## Listed entries:
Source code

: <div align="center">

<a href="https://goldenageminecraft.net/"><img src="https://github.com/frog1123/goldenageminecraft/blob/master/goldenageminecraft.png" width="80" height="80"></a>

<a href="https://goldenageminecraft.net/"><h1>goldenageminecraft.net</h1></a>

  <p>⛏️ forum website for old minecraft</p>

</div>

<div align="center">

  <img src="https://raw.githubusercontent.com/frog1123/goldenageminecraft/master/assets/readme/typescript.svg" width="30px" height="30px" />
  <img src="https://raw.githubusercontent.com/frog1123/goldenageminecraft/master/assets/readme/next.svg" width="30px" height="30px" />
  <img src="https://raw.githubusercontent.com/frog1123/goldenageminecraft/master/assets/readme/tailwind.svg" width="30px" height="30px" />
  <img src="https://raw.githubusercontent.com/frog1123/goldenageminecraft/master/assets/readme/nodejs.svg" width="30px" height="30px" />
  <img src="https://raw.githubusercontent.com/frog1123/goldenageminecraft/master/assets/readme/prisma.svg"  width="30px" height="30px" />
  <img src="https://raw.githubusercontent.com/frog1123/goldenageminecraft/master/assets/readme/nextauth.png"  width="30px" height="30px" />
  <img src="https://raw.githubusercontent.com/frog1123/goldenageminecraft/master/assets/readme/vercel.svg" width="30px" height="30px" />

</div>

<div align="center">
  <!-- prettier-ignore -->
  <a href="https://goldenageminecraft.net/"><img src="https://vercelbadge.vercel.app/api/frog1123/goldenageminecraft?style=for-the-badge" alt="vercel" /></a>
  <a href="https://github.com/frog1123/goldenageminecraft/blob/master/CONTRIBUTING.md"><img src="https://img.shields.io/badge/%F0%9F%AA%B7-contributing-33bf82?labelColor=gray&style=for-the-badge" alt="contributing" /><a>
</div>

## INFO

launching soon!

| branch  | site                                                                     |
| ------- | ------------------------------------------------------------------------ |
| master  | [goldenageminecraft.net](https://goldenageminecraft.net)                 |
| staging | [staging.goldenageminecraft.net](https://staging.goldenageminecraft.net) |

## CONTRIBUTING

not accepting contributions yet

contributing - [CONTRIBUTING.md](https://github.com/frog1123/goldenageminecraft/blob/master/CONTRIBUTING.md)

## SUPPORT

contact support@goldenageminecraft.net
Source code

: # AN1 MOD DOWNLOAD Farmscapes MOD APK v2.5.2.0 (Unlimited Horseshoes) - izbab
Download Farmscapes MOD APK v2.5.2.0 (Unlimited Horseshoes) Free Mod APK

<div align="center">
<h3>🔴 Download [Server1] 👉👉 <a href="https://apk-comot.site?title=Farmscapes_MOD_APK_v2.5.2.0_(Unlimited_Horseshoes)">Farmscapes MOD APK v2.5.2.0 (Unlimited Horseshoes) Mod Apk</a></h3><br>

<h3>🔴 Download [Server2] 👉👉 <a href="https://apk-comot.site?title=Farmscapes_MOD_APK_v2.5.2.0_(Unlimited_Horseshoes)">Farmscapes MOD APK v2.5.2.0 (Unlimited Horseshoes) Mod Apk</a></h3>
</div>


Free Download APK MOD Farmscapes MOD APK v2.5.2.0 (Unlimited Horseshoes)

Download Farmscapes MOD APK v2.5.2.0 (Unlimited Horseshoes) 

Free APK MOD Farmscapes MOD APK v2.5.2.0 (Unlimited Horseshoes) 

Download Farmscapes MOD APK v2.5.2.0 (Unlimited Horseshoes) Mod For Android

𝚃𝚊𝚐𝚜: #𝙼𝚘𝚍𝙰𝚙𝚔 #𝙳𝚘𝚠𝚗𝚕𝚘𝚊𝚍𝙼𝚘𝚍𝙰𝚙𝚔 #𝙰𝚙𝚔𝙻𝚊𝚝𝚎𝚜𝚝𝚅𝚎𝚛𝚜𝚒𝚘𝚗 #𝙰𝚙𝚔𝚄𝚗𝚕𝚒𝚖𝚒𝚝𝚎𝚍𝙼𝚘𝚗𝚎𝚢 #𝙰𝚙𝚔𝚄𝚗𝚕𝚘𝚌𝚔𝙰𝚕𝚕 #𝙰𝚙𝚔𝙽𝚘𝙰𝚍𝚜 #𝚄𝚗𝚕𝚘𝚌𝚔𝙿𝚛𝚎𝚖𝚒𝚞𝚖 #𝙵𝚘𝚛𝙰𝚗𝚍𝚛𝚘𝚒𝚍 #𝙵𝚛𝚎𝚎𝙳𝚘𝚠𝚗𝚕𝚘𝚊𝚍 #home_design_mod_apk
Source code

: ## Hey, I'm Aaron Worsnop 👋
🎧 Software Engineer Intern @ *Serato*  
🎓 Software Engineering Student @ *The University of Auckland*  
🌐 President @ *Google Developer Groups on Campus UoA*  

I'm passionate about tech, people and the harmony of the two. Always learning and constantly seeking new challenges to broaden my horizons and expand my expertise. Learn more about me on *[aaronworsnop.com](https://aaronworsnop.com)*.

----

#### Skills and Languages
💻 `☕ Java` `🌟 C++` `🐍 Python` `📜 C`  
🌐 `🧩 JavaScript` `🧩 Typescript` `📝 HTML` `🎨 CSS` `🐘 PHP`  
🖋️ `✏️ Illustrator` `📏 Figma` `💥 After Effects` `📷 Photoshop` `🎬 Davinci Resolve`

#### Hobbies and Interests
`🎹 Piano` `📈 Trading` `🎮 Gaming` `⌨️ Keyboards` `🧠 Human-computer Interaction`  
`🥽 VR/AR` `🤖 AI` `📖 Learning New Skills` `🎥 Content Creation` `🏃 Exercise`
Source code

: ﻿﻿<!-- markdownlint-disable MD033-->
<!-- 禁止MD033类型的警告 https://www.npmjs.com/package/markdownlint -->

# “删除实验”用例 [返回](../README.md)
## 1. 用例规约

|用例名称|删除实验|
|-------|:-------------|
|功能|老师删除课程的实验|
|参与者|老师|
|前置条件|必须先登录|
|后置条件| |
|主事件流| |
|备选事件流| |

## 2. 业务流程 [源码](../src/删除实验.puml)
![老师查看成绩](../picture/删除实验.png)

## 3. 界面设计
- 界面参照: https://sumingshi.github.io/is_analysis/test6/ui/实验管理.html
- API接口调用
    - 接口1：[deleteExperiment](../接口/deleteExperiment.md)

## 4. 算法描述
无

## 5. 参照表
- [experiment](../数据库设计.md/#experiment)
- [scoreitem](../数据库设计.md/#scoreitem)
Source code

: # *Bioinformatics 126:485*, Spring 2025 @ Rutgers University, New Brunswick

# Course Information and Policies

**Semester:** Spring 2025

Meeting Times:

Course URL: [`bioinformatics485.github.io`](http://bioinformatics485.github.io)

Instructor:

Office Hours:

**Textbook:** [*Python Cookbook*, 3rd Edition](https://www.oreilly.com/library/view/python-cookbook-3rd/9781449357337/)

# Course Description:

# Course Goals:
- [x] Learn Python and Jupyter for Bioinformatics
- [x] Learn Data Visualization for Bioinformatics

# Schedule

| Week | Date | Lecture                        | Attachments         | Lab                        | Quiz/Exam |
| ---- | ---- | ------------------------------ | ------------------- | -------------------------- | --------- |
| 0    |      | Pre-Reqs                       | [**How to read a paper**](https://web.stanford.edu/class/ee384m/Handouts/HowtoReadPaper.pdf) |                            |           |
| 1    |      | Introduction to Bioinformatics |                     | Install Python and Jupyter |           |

## What to do:
Output the entire set of records exactly as shown.

## The completed task:
Source code

: <div align="center">

<a href="https://goldenageminecraft.net/"><img src="https://github.com/frog1123/goldenageminecraft/blob/master/goldenageminecraft.png" width="80" height="80"></a>

<a href="https://goldenageminecraft.net/"><h1>goldenageminecraft.net</h1></a>

  <p>⛏️ forum website for old minecraft</p>

</div>

<div align="center">

  <img src="https://raw.githubusercontent.com/frog1123/goldenageminecraft/master/assets/readme/typescript.svg" width="30px" height="30px" />
  <img src="https://raw.githubusercontent.com/frog1123/goldenageminecraft/master/assets/readme/next.svg" width="30px" height="30px" />
  <img src="https://raw.githubusercontent.com/frog1123/goldenageminecraft/master/assets/readme/tailwind.svg" width="30px" height="30px" />
  <img src="https://raw.githubusercontent.com/frog1123/goldenageminecraft/master/assets/readme/nodejs.svg" width="30px" height="30px" />
  <img src="https://raw.githubusercontent.com/frog1123/goldenageminecraft/master/assets/readme/prisma.svg"  width="30px" height="30px" />
  <img src="https://raw.githubusercontent.com/frog1123/goldenageminecraft/master/assets/readme/nextauth.png"  width="30px" height="30px" />
  <img src="https://raw.githubusercontent.com/frog1123/goldenageminecraft/master/assets/readme/vercel.svg" width="30px" height="30px" />

</div>

<div align="center">
  <!-- prettier-ignore -->
  <a href="https://goldenageminecraft.net/"><img src="https://vercelbadge.vercel.app/api/frog1123/goldenageminecraft?style=for-the-badge" alt="vercel" /></a>
  <a href="https://github.com/frog1123/goldenageminecraft/blob/master/CONTRIBUTING.md"><img src="https://img.shields.io/badge/%F0%9F%AA%B7-contributing-33bf82?labelColor=gray&style=for-the-badge" alt="contributing" /><a>
</div>

## INFO

launching soon!

| branch  | site                                                                     |
| ------- | ------------------------------------------------------------------------ |
| master  | [goldenageminecraft.net](https://goldenageminecraft.net)                 |
| staging | [staging.goldenageminecraft.net](https://staging.goldenageminecraft.net) |

## CONTRIBUTING

not accepting contributions yet

contributing - [CONTRIBUTING.md](https://github.com/frog1123/goldenageminecraft/blob/master/CONTRIBUTING.md)

## SUPPORT

contact support@goldenageminecraft.net
Source code

: # AN1 MOD DOWNLOAD Farmscapes MOD APK v2.5.2.0 (Unlimited Horseshoes) - izbab
Download Farmscapes MOD APK v2.5.2.0 (Unlimited Horseshoes) Free Mod APK

<div align="center">
<h3>🔴 Download [Server1] 👉👉 <a href="https://apk-comot.site?title=Farmscapes_MOD_APK_v2.5.2.0_(Unlimited_Horseshoes)">Farmscapes MOD APK v2.5.2.0 (Unlimited Horseshoes) Mod Apk</a></h3><br>

<h3>🔴 Download [Server2] 👉👉 <a href="https://apk-comot.site?title=Farmscapes_MOD_APK_v2.5.2.0_(Unlimited_Horseshoes)">Farmscapes MOD APK v2.5.2.0 (Unlimited Horseshoes) Mod Apk</a></h3>
</div>


Free Download APK MOD Farmscapes MOD APK v2.5.2.0 (Unlimited Horseshoes)

Download Farmscapes MOD APK v2.5.2.0 (Unlimited Horseshoes) 

Free APK MOD Farmscapes MOD APK v2.5.2.0 (Unlimited Horseshoes) 

Download Farmscapes MOD APK v2.5.2.0 (Unlimited Horseshoes) Mod For Android

𝚃𝚊𝚐𝚜: #𝙼𝚘𝚍𝙰𝚙𝚔 #𝙳𝚘𝚠𝚗𝚕𝚘𝚊𝚍𝙼𝚘𝚍𝙰𝚙𝚔 #𝙰𝚙𝚔𝙻𝚊𝚝𝚎𝚜𝚝𝚅𝚎𝚛𝚜𝚒𝚘𝚗 #𝙰𝚙𝚔𝚄𝚗𝚕𝚒𝚖𝚒𝚝𝚎𝚍𝙼𝚘𝚗𝚎𝚢 #𝙰𝚙𝚔𝚄𝚗𝚕𝚘𝚌𝚔𝙰𝚕𝚕 #𝙰𝚙𝚔𝙽𝚘𝙰𝚍𝚜 #𝚄𝚗𝚕𝚘𝚌𝚔𝙿𝚛𝚎𝚖𝚒𝚞𝚖 #𝙵𝚘𝚛𝙰𝚗𝚍𝚛𝚘𝚒𝚍 #𝙵𝚛𝚎𝚎𝙳𝚘𝚠𝚗𝚕𝚘𝚊𝚍 #home_design_mod_apk
Source code

: ## Hey, I'm Aaron Worsnop 👋
🎧 Software Engineer Intern @ *Serato*  
🎓 Software Engineering Student @ *The University of Auckland*  
🌐 President @ *Google Developer Groups on Campus UoA*  

I'm passionate about tech, people and the harmony of the two. Always learning and constantly seeking new challenges to broaden my horizons and expand my expertise. Learn more about me on *[aaronworsnop.com](https://aaronworsnop.com)*.

----

#### Skills and Languages
💻 `☕ Java` `🌟 C++` `🐍 Python` `📜 C`  
🌐 `🧩 JavaScript` `🧩 Typescript` `📝 HTML` `🎨 CSS` `🐘 PHP`  
🖋️ `✏️ Illustrator` `📏 Figma` `💥 After Effects` `📷 Photoshop` `🎬 Davinci Resolve`

#### Hobbies and Interests
`🎹 Piano` `📈 Trading` `🎮 Gaming` `⌨️ Keyboards` `🧠 Human-computer Interaction`  
`🥽 VR/AR` `🤖 AI` `📖 Learning New Skills` `🎥 Content Creation` `🏃 Exercise`
Source code

: ﻿﻿<!-- markdownlint-disable MD033-->
<!-- 禁止MD033类型的警告 https://www.npmjs.com/package/markdownlint -->

# “删除实验”用例 [返回](../README.md)
## 1. 用例规约

|用例名称|删除实验|
|-------|:-------------|
|功能|老师删除课程的实验|
|参与者|老师|
|前置条件|必须先登录|
|后置条件| |
|主事件流| |
|备选事件流| |

## 2. 业务流程 [源码](../src/删除实验.puml)
![老师查看成绩](../picture/删除实验.png)

## 3. 界面设计
- 界面参照: https://sumingshi.github.io/is_analysis/test6/ui/实验管理.html
- API接口调用
    - 接口1：[deleteExperiment](../接口/deleteExperiment.md)

## 4. 算法描述
无

## 5. 参照表
- [experiment](../数据库设计.md/#experiment)
- [scoreitem](../数据库设计.md/#scoreitem)
Source code

: # *Bioinformatics 126:485*, Spring 2025 @ Rutgers University, New Brunswick

# Course Information and Policies

**Semester:** Spring 2025

Meeting Times:

Course URL: [`bioinformatics485.github.io`](http://bioinformatics485.github.io)

Instructor:

Office Hours:

**Textbook:** [*Python Cookbook*, 3rd Edition](https://www.oreilly.com/library/view/python-cookbook-3rd/9781449357337/)

# Course Description:

# Course Goals:
- [x] Learn Python and Jupyter for Bioinformatics
- [x] Learn Data Visualization for Bioinformatics

# Schedule

| Week | Date | Lecture                        | Attachments         | Lab                        | Quiz/Exam |
| ---- | ---- | ------------------------------ | ------------------- | -------------------------- | --------- |
| 0    |      | Pre-Reqs                       | [**How to read a paper**](https://web.stanford.edu/class/ee384m/Handouts/HowtoReadPaper.pdf) |                            |           |
| 1    |      | Introduction to Bioinformatics |                     | Install Python and Jupyter |           |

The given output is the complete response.